E’ bufera tra i lavoratori Snai dopo l’ok del cda al cambio di denominazione in Snaitech e il via libera “ad un piano di incentivazione per l’amministratore delegato e i dirigenti del gruppo”. A polemizzare contro le decisioni del gruppo è Massimo Braccini, delegato della Fiom Cgil alla vertenza nazionale di Snai, che proprio la scorsa settimana ha confermato 55 esuberi alla sede di Porcari.

“Da questa lunga crisi che ormai ci accompagna da molti anni a livello generale abbiamo imparato tante cose, in particolar modo dalle imprese che l’hanno superata facendo specifici accordi sindacali e che oggi magari stanno di nuovo assumendo. Tutti questi accordi – osserva Braccini – hanno un qualcosa in comune, sono tutti improntati a lavorare meno, ma lavorare tutti in modo da evitare licenziamenti e soprattutto basati sulla riduzione degli stipendi e incentivi dei manager. La Snai, ora Snaitech dopo che il cda ha approvato la proposta di mutamento di denominazione sociale, nello stesso tempo ha anche deliberato un piano di incentivazione per l’amministratore delegato ed i dirigenti del gruppo. L’azienda con questa delibera dimostra la piena insensibilità e mancato rispetto dei lavoratori – aggiunge Braccini – che stanno vivendo momenti difficili dopo l’annunciato piano di esuberi, manca proprio di etica, di un’idea del valore del lavoro improntata al reciproco rispetto, perché un conto è ridursi gli stipendi a cominciare da chi guida l’azienda ed in modo da dimostrare che il risanamento inizia dai vertici, ed un conto è fare il suo contrario. Alla base vi dovrebbe sempre essere una responsabilità solidale, l’impresa non ha una funzione astratta, deve garantire sempre la dignità dei lavoratori. Ormai si ragiona in termini magari di andamenti non solo aziendali, ma in rapporto alla borsa, al titolo, al come si traghetta un’azienda da un passaggio societario ad un altro per renderla più appetibile sul mercato presentandola con meno lavoratori.
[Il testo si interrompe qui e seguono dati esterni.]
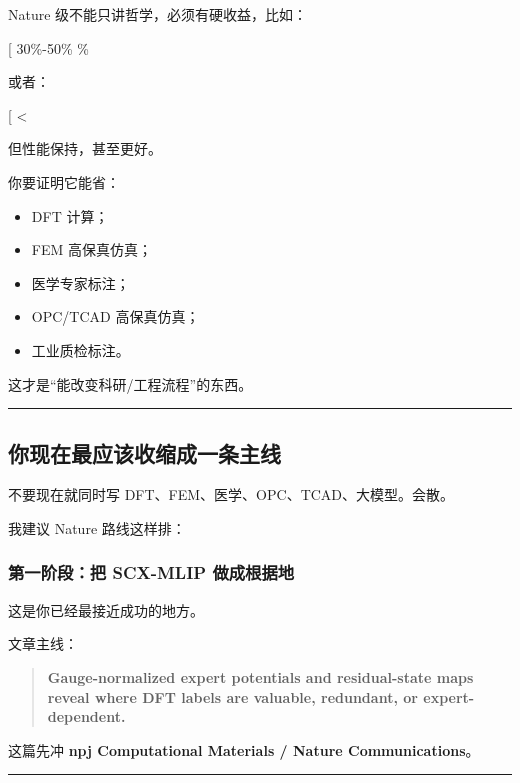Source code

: \documentclass[
  12pt,
]{ctexart}
\providecommand{\tightlist}{%
  \setlength{\itemsep}{0pt}\setlength{\parskip}{0pt}}
\begin{document}
Nature 级不能只讲哲学，必须有硬收益，比如：

{[} 30\%-50\%  \% \text{ full-data performance}{]}

或者：

{[}  \textless{}
\text{uniform high-fidelity simulation cost}{]}

但性能保持，甚至更好。

你要证明它能省：

\begin{itemize}
\tightlist
\item
  DFT 计算；
\item
  FEM 高保真仿真；
\item
  医学专家标注；
\item
  OPC/TCAD 高保真仿真；
\item
  工业质检标注。
\end{itemize}

这才是``能改变科研/工程流程''的东西。

\begin{center}\rule{0.5\linewidth}{0.5pt}\end{center}

\subsection{你现在最应该收缩成一条主线}\label{ux4f60ux73b0ux5728ux6700ux5e94ux8be5ux6536ux7f29ux6210ux4e00ux6761ux4e3bux7ebf}

不要现在就同时写 DFT、FEM、医学、OPC、TCAD、大模型。会散。

我建议 Nature 路线这样排：

\subsubsection{第一阶段：把 SCX-MLIP
做成根据地}\label{ux7b2cux4e00ux9636ux6bb5ux628a-scx-mlip-ux505aux6210ux6839ux636eux5730}

这是你已经最接近成功的地方。

文章主线：

\begin{quote}
\textbf{Gauge-normalized expert potentials and residual-state maps
reveal where DFT labels are valuable, redundant, or expert-dependent.}
\end{quote}

这篇先冲 \textbf{npj Computational Materials / Nature Communications}。

\begin{center}\rule{0.5\linewidth}{0.5pt}\end{center}
\end{document}
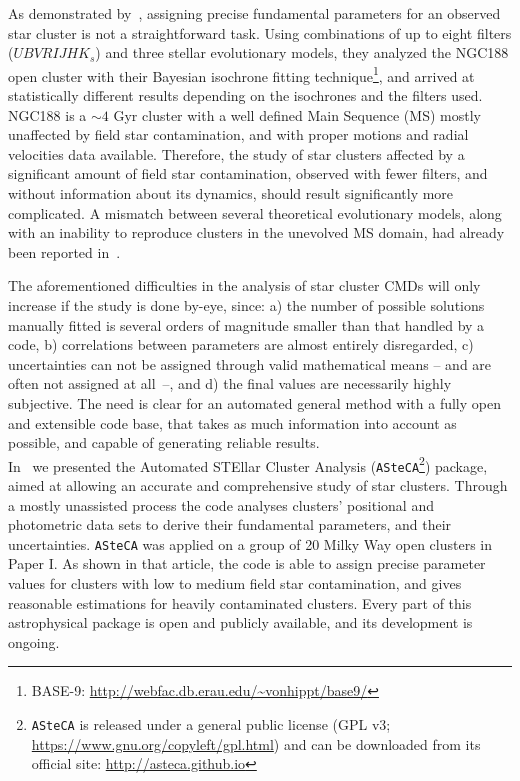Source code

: \documentclass{aa}
\begin{document}
As demonstrated by~\cite{Hills_2015}, assigning precise fundamental
parameters for an observed star cluster is not a straightforward task.
Using combinations of up to eight filters ($UBVRIJHK_s$) and three stellar
evolutionary models, they analyzed the NGC188 open cluster with their
Bayesian isochrone fitting technique\footnote{BASE-9: 
\url{http://webfac.db.erau.edu/~vonhippt/base9/}}, and arrived at statistically
different results depending on the isochrones and the filters used.
%
NGC188 is a ${\sim}4$ Gyr cluster with a well defined Main Sequence (MS) mostly
unaffected by field star contamination, and with proper motions and radial
velocities data available.
Therefore, the study of star clusters affected by a significant amount of field
star contamination, observed with fewer filters, and without information about
its dynamics, should result significantly more complicated.
%
A mismatch between several theoretical evolutionary models, along with an
inability to reproduce clusters in the unevolved MS domain, had already
been reported in~\cite{Grocholski_2003}.

The aforementioned difficulties in the analysis of star cluster CMDs will only
increase if the study is done by-eye, since: a) the number of possible solutions
manually fitted is several orders of magnitude smaller than that handled by a
code, b) correlations between parameters are almost entirely disregarded, c)
uncertainties can not be assigned through valid mathematical
means -- and are often not assigned at \mbox{all --}, and d) the final values
are necessarily highly subjective.
%
The need is clear for an automated general method with a fully open and
extensible code base, that takes as much information into account as possible,
and capable of generating reliable results.\\

In~\citet[][hereafter Paper I]{Perren_2015} we presented the Automated STEllar
Cluster Analysis (\texttt{ASteCA}\footnote{\texttt{ASteCA} is released under a
general public license (GPL v3; \url{https://www.gnu.org/copyleft/gpl.html}) and
can be downloaded from its official site: \url{http://asteca.github.io}})
package, aimed at allowing an accurate and comprehensive study of star clusters.
%
Through a mostly unassisted process the code analyses clusters' positional
and photometric data sets to derive their fundamental parameters, and their
uncertainties.
\texttt{ASteCA} was applied on a group of 20 Milky Way open clusters
in Paper I. As shown in that article, the code is able to assign precise
parameter values for clusters with low to medium field star contamination, and
gives reasonable estimations for heavily contaminated clusters.
Every part of this astrophysical package is open and publicly available, and its
development is ongoing.
\end{document}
Su queste basi sembra si stia perdendo di vista il vero valore aggiunto: le persone che lavorano e su come possono essere formate per fare magari nuove mansioni, su come si crea una prospettiva in un gruppo che cambia e si sta trasformando. L’azienda con queste decisioni denota una linea improntata al formalismo, all’applicazione delle norme che le limitate leggi prevedono per gestire una strana crisi. Riteniamo la questione con l’Inps ancora aperta, ma non permetteremo che la crisi la paghino a senso unico i lavoratori. L’azienda quanto sta portando avanti anche in termini di organizzazione aziendale tra le varie sedi di Roma, Milano e Lucca non ci convince per nulla. Continueremo a lottare affinché vi sia un’organizzazione adeguata che garantisca gli attuali livelli occupazionali, ma anche perché la gestione aziendale non si svolga in contrasto con l’utilità sociale”.